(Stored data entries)
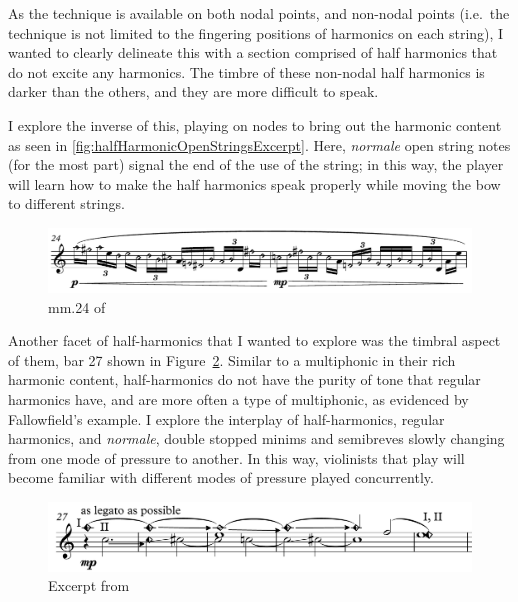 As the technique is available on both nodal points, and non-nodal points (i.e.\ the technique is not limited to the fingering positions of harmonics on each string), I wanted to clearly delineate this with a section comprised of half harmonics that do not excite any harmonics. 
The timbre of these non-nodal half harmonics is darker than the others, and they are more difficult to speak.

I explore the inverse of this, playing on nodes to bring out the harmonic content as seen in \autoref{fig:halfHarmonicOpenStringsExcerpt}.
Here, \emph{normale} open string notes (for the most part) signal the end of the use of the string; in this way, the player will learn how to make the half harmonics speak properly while moving the bow to different strings.

\begin{figure}
  \includegraphics[width=\linewidth]{./resources/halfHarmonicOpenStringsExcerpt.pdf}
  \caption{mm.\@ 24 of \violinPiece}\label{fig:halfHarmonicOpenStringsExcerpt}
\end{figure}

Another facet of half-harmonics that I wanted to explore was the timbral aspect of them, bar 27 shown in Figure~\ref{fig:violinHalfHarmonicsExcerpt27}.
Similar to a multiphonic in their rich harmonic content, half-harmonics do not have the purity of tone that regular harmonics have, and are more often a type of multiphonic, as evidenced by Fallowfield's example.\autocite[]{fallowfieldCelloMapHalf2013}
I explore the interplay of half-harmonics, regular harmonics, and \emph{normale}, double stopped minims and semibreves slowly changing from one mode of pressure to another.
In this way, violinists that play \violinPiece\space will become familiar with different modes of pressure played concurrently.

\begin{figure}
    \includegraphics[width=\linewidth]{./resources/violinHalfHarmonicsExcerpt27.pdf}
    \caption{Excerpt from \violinPiece}\label{fig:violinHalfHarmonicsExcerpt27}
  \end{figure}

- **Task prompt**
Retrieve all lines from the data that contain the string "regular".

- **Result for this exercise**
Similar to a multiphonic in their rich harmonic content, half-harmonics do not have the purity of tone that regular harmonics have, and are more often a type of multiphonic, as evidenced by Fallowfield's example.\autocite[]{fallowfieldCelloMapHalf2013}
I explore the interplay of half-harmonics, regular harmonics, and \emph{normale}, double stopped minims and semibreves slowly changing from one mode of pressure to another.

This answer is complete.